Snapchat has reported surging growth in users and revenue in its latest quarter, reviving hopes that it can compete with Facebook’s Instagram and sending its shares up more than 20%.
Snap’s sales climbed to $286 million in the fourth quarter, up 72% from the same period a year earlier, as the company transitions to an automated ad sales auction similar to Google and Facebook.
The company also showed signs of accelerated user growth. It added 8.9 million daily active users in the final three months of the year, more than any other quarter of the year.
It accomplished both feats while losing less money than expected. Snap’s executives chalked it up in part to moderating headcount and not buying back employees’ shares during the quarter.
“Our business really came together toward the end of last year,” Evan Spiegel, the cofounder and CEO of Snap, said on a conference call with analysts Tuesday.
After struggling to grow its audience throughout the year, Snap unveiled a significant redesign in November intended to make its messaging service less confusing for users.

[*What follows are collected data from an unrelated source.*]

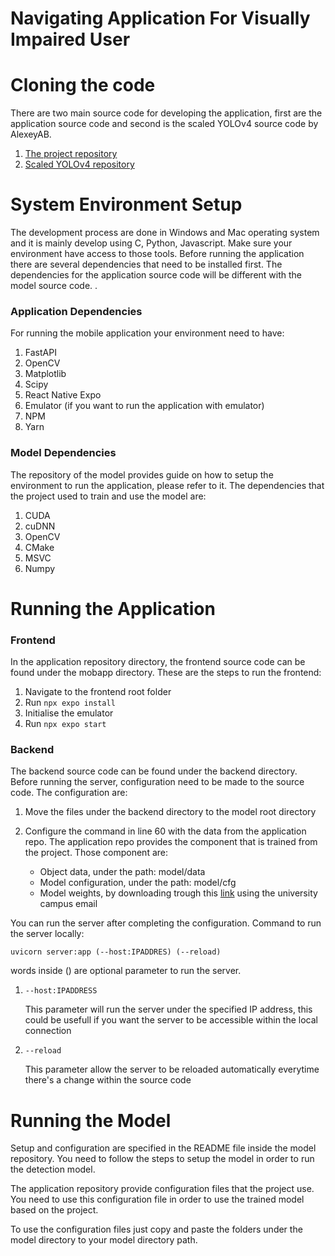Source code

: # Navigating Application For Visually Impaired User

Cloning the code
====

There are two main source code for developing the application, first are the application source code and second is the scaled YOLOv4 source code by AlexeyAB.

1. [The project repository](https://git.cs.bham.ac.uk/projects-2022-23/ixm138)
2. [Scaled YOLOv4 repository](https://github.com/AlexeyAB/darknet)

System Environment Setup
====
The development process are done in Windows and Mac operating system and it is mainly develop using C, Python, Javascript. Make sure your environment have access to those tools. Before running the application there are several dependencies that need to be installed first. The dependencies for the application source code will be different with the model source code. .


### **Application Dependencies**

For running the mobile application your environment need to have:

1. FastAPI
2. OpenCV
3. Matplotlib
4. Scipy
5. React Native Expo
6. Emulator (if you want to run the application with emulator)
7. NPM
8. Yarn

### **Model Dependencies**

The repository of the model provides guide on how to setup the environment to run the application, please refer to it. The dependencies that the project used to train and use the model are:

1. CUDA
2. cuDNN
3. OpenCV
4. CMake
5. MSVC
6. Numpy

Running the Application
====
### **Frontend**
In the application repository directory, the frontend source code can be found under the mobapp directory. These are the steps to run the frontend:

1. Navigate to the frontend root folder
2. Run `npx expo install`
3. Initialise the emulator
4. Run `npx expo start`

### **Backend**
The backend source code can be found under the backend directory. Before running the server, configuration need to be made to the source code. The configuration are:

1. Move the files under the backend directory to the model root directory

2. Configure the command in line 60 with the data from the application repo. The application repo provides the component that is trained from the project. Those component are:
    
    * Object data, under the path: model/data
    * Model configuration, under the path: model/cfg
    * Model weights, by downloading trough this [link](https://bham-my.sharepoint.com/personal/ixm138_student_bham_ac_uk/_layouts/15/guestaccess.aspx?guestaccesstoken=oh6WlsH7ap2c8HTXInp9WJrDqLtmR%2FktkwXKwOxj0Go%3D&folderid=2_08d002d540bb94ddd8e8d63d609d86dfe&rev=1&e=z8YyDg) using the university campus email

You can run the server after completing the configuration. Command to run the server locally:

`uvicorn server:app (--host:IPADDRES) (--reload)`

words inside () are optional parameter to run the server. 

1. `--host:IPADDRESS` 
    
    This parameter will run the server under the specified IP address, this could be usefull if you want the server to be accessible within the local connection

2. `--reload`

    This parameter allow the server to be reloaded automatically everytime there's a change within the source code


Running the Model
===
Setup and configuration are specified in the README file inside the model repository. You need to follow the steps to setup the model in order to run the detection model. 

The application repository provide configuration files that the project use. You need to use this configuration file in order to use the trained model based on the project. 

To use the configuration files just copy and paste the folders under the model directory to your model directory path.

Spiegel said early feedback shows the redesign makes the app easier to user, “especially for older users.” That could help Snapchat compete for more of a mainstream audience.
The redesign has been rolled out to about 40 million users so far, according to Spiegel, with plans to expand it to all users by the end of the first quarter.
Snapchat’s daily active users rose to 187 million in the quarter that ended Dec. 31 from 178 million in the third quarter, beating analysts’ average expectation of 184.2 million users, according to financial data and analytics firm FactSet.
Daily active users rose 18 percent from a year earlier, reversing a trend of slowing growth. The figure is closely watched by investors who hope user growth can be translated into advertising revenue.
Instagram, with more than twice the daily users of Snapchat and backed by Facebook’s large bank account, has threatened to stamp out its rival by copying features such as photo filters and disappearing slide shows.
Aaron Goldman, CMO, 4C Insights, commented on Snapchat’s resurgence: “Snap benefited from some of the seasonality that’s expected during the holidays as advertisers heavy up but also saw some new brands come in and test the platform as a place to engage hard-to-reach audiences. In November, Snapchat unveiled a redesign that separated out peer-to-peer interaction and curated/professional content. In fact, ad spend through 4C increased 29% in Q4 to close out the first full year of self-serve Snap Ads. This shows current users are happy to spend time leaning back and watching brand-safe videos even with ads interspersed throughout. More original content for Discover will only make the platform even more valuable as a complement to linear television, along with the ability to measure more on the platform.”
“It’s time for brands to embrace each of the “social” platforms as unique advertising vehicles.”
Yuval Ben-Itzhak, CEO of Socialbakers said that it’s clear that the platform is still struggling to compete on the advertising platform, despite surpassing Wall Street’s revenue targets in its fourth quarter. Although Snapchat’s redesign at the end of last year took a step in the right direction, Socialbakers insists that the platform is still limited and is yet to leverage its full potential.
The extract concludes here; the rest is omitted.